Opinion / Letters
Tsvangirai's letter to Sadc - Fulltext
22 Aug 2014 at 12:55hrs | Views
Attn: The Chairperson Sadc Troika Organ on Politics, Defense and Security
cc. All Sadc Heads of State
18 August 2014
REF: Zimbabwe needs an urgent return to legitimacy
1. The Disputed Election
Your Excellencies, I am writing to you one year after yet another disputed election in Zimbabwe, even if that disputed election was held under the auspices of Sadc and the African Union.
It was Sadc that insisted on the implementation of reforms before the conduct of that election. At the Sadc summit in Maputo on June 15, 2013, the regional body insisted on key reforms as necessary before any elections were held in Zimbabwe.

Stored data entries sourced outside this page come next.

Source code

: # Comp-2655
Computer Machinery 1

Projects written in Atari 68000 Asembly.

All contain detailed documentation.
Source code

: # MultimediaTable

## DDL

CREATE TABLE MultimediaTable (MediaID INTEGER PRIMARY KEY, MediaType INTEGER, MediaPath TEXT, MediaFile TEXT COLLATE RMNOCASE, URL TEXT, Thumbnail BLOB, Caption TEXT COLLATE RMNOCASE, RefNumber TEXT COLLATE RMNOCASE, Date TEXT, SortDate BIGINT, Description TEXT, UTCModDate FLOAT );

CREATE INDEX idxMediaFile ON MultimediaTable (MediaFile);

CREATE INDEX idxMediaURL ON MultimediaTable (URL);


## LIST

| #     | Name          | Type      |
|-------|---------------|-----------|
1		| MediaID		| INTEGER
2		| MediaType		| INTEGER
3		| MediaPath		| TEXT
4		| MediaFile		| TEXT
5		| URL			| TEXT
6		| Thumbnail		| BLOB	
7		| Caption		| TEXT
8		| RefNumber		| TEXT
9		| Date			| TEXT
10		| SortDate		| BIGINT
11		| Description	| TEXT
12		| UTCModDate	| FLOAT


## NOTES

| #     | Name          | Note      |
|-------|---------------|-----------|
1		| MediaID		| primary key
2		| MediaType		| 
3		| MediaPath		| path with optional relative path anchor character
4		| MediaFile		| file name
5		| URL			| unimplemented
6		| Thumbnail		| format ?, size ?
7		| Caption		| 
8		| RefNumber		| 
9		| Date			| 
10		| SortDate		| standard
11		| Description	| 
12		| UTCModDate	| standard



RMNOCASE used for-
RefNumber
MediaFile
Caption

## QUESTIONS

The key Sadc resolution at the summit in Maputo was that the Zimbabwe government was mandated to engage the Constitutional Court to postpone the election from July 31 to enable reforms to take place. That postponement did not happen and the country went to the polls in the absence of key reforms that Sadc itself had said were at the heart of the conduct for a truly free and fair election.
As I write this letter, President Mugabe has confirmed that on-going internal elections in his own party are being rigged amid allegations of vote-buying and kidnappings.

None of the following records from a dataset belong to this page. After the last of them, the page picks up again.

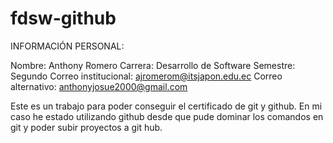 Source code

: # fdsw-github
INFORMACIÓN PERSONAL:

Nombre: Anthony Romero
Carrera: Desarrollo de Software
Semestre: Segundo
Correo institucional: ajromerom@itsjapon.edu.ec
Correo alternativo: anthonyjosue2000@gmail.com

Este es un trabajo para poder conseguir el certificado de git y github.
En mi caso he estado utilizando github desde que pude dominar los comandos en git y poder subir proyectos a git hub.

2. The 2013 Election Itself
The 2013 election was not held in strict accordance with the Sadc guidelines, on the conduct of free and fair elections.
Sadc noted serious shortcomings in the way the poll was conducted. A report of any Sadc Election Observer Mission is supposed to make reference to the Sadc Guidelines Governing the Conduct of Democratic Elections, which should act as the basis for judging the freeness, fairness and credibility of the election.
Regrettably the Sadc Election Observer Mission report was silent on the guidelines governing the conduct of democratic elections.
Its conclusion, therefore, that the Zimbabwe election satisfied Sadc guidelines defied simple logic.
The Sadc report was self contradictory, inconsistent and incoherent. It raised issues that rendered the 31 July 2013 election unfair and not credible but at the same time concluded
its report by "elevating" the election to a credible one.
For example, the report stated "..the provision of voters' roll in time goes to the very heart of fairness in the election process. If the voters' roll is not made available on time, the fairness of the election is brought into question…"
Having made this point, the Observer Mission also noted that the voters' roll was not made available on time and yet still made the conclusion that the election was credible. If a voters' roll is at the heart of the freeness and fairness of an election, how was it possible to have a credible election in the absence of an electronic copy of the roll, which we still have not received to this day in brazen defiance of the law?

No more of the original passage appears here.